Esta sentencia tan atemorizante y propia de totalitarismos novelescos y distópicos no ha sido llevada a la práctica por el momento (al menos, con nuestro sistema educativo, podemos respirar tranquilos en ese aspecto), pero tiempo al tiempo. De hecho, el mismo Skinner realizó ciertas prácticas conductistas con su propia hija: ya que despreciaba por completo las supuestas necesidades de afecto y contacto físico, ideó una cuna que regulaba la temperatura y mecía al bebé de forma automática. Incluso ideó un sistema doméstico de muebles electrificados para que los bebés aprendieran solitos a qué no debían acercarse. Pensándolo bien, un útil sistema como este acabaría con las inútiles niñeras adolescentes y, con una buena comercialización, sería un producto estrella en Media Markt. Eso, y la caja que inventó para encerrar gatitos a los que enseñar a presionar palancas... proyecto que trae a la mente a otro científico espeluznante.

 

"¡Nooo, déjeme iiir! ¡Mí no gustaaar!"
"¡Nooo, déjeme iiir! ¡Mí no gustaaar!"

Pero no todo va a ser experimentos crueles y profesores locos. También ha habido en los últimos años psicólogos sociales bienintencionados… aunque sus investigaciones hayan dado como resultado descubrimientos monstruosos. Uno de los ejemplos es Stanley Milgram, quien para estudiar la obediencia a la autoridad colocó a sus sujetos en una máquina con la que se les ordenaba aplicar descargas preocupantemente crecientes al individuo de la sala contigua (un actor) cada vez que fallaba en su tarea; contrariamente a lo esperado, los sujetos obedecieron al vigilante de la tarea en sus órdenes de seguir electrificando al pobre y quejumbroso individuo hasta los 450 mortíferos voltios ("¡Está vivooo! ...Oh, espera...").

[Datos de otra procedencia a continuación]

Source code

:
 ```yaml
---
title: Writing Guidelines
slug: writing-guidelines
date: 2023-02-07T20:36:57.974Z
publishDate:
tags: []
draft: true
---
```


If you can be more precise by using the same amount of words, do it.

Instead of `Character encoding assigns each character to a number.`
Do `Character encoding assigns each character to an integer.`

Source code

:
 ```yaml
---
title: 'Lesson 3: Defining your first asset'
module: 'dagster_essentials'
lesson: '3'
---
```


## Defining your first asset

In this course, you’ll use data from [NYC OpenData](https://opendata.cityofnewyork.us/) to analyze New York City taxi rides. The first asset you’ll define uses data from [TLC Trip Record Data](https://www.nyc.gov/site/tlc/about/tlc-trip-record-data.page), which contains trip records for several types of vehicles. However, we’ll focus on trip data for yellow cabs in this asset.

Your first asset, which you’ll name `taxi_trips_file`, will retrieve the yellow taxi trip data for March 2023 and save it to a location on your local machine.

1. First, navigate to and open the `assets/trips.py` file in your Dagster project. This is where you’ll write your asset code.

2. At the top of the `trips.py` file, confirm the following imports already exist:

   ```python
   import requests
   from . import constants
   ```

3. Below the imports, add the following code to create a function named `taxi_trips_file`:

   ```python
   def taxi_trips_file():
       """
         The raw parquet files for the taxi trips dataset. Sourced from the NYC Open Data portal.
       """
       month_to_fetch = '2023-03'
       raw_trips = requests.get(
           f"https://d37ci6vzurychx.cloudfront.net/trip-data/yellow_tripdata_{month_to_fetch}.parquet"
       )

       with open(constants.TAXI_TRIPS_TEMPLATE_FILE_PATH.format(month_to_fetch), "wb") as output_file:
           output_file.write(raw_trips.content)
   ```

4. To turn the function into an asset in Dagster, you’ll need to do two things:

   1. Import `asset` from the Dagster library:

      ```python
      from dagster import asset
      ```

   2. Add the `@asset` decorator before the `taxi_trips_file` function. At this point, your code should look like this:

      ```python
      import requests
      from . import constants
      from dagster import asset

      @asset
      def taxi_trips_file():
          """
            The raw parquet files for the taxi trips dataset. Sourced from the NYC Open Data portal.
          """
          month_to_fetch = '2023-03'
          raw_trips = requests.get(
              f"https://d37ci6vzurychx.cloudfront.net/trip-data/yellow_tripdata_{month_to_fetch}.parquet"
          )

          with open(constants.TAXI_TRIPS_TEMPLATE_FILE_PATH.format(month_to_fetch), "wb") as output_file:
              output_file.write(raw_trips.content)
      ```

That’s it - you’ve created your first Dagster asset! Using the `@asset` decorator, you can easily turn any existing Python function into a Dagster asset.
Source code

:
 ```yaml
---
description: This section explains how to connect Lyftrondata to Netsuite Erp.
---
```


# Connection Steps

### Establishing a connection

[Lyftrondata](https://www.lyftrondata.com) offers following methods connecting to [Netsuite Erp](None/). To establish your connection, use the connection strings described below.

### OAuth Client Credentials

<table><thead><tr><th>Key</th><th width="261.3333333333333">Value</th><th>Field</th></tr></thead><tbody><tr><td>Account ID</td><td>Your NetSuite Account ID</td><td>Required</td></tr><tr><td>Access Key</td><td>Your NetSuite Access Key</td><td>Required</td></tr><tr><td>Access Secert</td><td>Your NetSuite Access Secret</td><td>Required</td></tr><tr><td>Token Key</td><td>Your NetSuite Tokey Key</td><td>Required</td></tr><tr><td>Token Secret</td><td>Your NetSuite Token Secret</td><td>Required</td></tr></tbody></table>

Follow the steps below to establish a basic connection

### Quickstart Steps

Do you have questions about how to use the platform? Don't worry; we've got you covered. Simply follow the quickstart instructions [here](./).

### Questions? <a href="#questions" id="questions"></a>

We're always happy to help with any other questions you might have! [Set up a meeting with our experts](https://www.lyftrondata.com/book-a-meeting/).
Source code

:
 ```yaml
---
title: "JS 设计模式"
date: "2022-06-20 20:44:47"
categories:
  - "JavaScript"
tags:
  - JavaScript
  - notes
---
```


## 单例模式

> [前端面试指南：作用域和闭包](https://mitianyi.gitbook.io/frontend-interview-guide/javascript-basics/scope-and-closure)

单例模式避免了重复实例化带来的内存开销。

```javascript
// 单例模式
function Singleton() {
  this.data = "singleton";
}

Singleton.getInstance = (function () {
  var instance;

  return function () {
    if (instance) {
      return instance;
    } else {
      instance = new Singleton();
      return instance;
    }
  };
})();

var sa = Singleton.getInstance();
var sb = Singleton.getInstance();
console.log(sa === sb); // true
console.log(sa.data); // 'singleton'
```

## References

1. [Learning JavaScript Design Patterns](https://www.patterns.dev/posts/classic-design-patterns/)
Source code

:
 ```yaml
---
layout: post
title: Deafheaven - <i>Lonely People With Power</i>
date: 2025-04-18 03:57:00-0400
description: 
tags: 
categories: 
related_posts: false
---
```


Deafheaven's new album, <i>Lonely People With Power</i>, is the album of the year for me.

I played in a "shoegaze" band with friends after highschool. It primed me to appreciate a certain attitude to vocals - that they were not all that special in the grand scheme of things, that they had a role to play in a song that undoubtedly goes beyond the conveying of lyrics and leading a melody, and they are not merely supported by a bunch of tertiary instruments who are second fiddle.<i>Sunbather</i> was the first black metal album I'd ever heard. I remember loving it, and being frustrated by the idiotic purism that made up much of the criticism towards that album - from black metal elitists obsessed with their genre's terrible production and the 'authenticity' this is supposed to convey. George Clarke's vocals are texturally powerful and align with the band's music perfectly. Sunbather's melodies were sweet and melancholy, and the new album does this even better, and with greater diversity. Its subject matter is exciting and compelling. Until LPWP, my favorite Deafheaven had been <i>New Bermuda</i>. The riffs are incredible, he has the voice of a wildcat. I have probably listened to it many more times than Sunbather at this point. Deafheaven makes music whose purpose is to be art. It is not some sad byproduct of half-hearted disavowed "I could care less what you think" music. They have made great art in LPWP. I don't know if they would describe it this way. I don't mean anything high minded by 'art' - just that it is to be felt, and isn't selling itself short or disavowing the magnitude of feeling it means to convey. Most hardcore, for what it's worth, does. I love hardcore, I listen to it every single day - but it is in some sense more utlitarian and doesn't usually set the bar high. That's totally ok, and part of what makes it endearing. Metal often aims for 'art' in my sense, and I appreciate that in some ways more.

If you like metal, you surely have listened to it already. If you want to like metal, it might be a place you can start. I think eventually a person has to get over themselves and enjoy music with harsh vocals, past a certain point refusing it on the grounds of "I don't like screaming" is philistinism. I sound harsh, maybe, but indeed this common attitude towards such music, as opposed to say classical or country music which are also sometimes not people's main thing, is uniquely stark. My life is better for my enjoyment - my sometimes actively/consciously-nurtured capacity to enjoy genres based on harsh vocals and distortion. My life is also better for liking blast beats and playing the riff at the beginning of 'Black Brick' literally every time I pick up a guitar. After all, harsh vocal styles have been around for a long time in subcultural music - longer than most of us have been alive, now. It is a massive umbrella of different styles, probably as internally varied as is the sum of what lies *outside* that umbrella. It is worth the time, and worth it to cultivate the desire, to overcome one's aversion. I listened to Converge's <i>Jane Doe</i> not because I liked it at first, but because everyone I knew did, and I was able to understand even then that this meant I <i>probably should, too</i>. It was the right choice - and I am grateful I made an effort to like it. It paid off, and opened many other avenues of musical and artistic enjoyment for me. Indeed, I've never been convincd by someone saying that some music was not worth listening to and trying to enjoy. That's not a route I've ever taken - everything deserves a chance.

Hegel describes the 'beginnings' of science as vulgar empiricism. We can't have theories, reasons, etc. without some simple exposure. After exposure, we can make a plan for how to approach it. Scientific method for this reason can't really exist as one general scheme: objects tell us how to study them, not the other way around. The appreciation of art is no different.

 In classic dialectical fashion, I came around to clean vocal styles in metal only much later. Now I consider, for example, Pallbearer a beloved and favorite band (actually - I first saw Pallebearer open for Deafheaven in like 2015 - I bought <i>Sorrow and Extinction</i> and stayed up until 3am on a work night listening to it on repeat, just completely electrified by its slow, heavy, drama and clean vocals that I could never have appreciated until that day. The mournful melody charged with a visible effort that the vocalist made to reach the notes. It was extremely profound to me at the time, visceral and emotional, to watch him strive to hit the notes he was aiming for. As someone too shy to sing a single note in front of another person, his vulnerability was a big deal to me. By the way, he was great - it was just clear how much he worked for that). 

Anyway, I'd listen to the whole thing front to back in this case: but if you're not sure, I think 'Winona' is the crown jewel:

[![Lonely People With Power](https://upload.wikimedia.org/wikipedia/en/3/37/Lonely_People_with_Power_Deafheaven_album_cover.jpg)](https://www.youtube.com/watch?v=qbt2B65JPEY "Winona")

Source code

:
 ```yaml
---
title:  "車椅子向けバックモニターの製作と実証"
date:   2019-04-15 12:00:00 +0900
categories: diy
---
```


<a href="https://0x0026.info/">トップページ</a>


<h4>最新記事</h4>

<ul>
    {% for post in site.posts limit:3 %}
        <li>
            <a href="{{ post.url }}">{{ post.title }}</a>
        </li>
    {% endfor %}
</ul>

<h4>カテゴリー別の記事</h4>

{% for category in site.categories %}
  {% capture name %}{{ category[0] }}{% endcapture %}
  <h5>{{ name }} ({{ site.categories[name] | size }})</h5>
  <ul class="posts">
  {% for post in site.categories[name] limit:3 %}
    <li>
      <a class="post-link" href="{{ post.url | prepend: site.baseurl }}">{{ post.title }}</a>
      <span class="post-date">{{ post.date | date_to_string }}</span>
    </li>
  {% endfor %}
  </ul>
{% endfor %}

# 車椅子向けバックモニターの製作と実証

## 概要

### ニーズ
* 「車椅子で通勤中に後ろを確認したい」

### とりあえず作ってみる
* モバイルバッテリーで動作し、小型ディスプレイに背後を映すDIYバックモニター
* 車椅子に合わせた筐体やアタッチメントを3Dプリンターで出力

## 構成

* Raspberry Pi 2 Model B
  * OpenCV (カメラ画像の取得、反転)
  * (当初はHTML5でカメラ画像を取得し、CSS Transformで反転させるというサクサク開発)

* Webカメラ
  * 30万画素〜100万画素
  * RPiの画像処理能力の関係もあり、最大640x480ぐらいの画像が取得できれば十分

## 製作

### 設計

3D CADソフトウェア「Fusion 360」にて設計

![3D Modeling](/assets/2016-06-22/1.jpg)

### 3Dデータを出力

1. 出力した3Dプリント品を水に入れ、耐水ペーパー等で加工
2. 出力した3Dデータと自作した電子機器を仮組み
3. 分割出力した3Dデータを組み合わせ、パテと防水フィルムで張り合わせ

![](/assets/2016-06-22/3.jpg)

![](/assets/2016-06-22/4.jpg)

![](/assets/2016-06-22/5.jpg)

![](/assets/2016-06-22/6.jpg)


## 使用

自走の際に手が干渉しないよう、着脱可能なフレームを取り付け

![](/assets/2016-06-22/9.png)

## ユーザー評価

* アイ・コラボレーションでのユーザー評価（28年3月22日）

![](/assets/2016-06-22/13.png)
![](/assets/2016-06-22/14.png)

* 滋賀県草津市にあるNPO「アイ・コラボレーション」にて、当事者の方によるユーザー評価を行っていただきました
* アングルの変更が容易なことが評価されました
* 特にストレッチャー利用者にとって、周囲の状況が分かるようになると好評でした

"¡Maldito Patoso! ¡Voy a cortarte el pito para que no contamines al resto del mundo!"
"¡Maldito Patoso! ¡Voy a cortarte el pito para que no contamines al resto del mundo!"

Y, para terminar, hablaremos del archiconocido experimento social y nazi (no es cosa nuestra, seguro que habéis visto “La Ola”): La cárcel de Stanford. Al bueno de Philip Zimbardo se le fue la cosa de las manos cuando simuló una cárcel en la facultad, asignando roles de presos y guardias a los estudiantes. El nivel de malignosidad que rápidamente desarrollaron los guardias llegó a contagiársele cuando los presos se rebelaron, provocando en el propio investigador una transformación en un superintendente furioso: “Wer hat meine Plätzchen genommen? Dies waren die Kekse, die meine Mutter hatte für mich vorbereitet!”. Pero vamos, que el studio se paró antes de tiempo y no hubo tiempo de llegar a ver sangre ni nada… aunque a algunos soldados americanos les sirviera posteriormente como inspiración para sus juegos en Guantánamo.

Después de todo esto, si tenéis un problema y queréis ayuda profesional… mejor llamad a alguien que os pueda ayudar.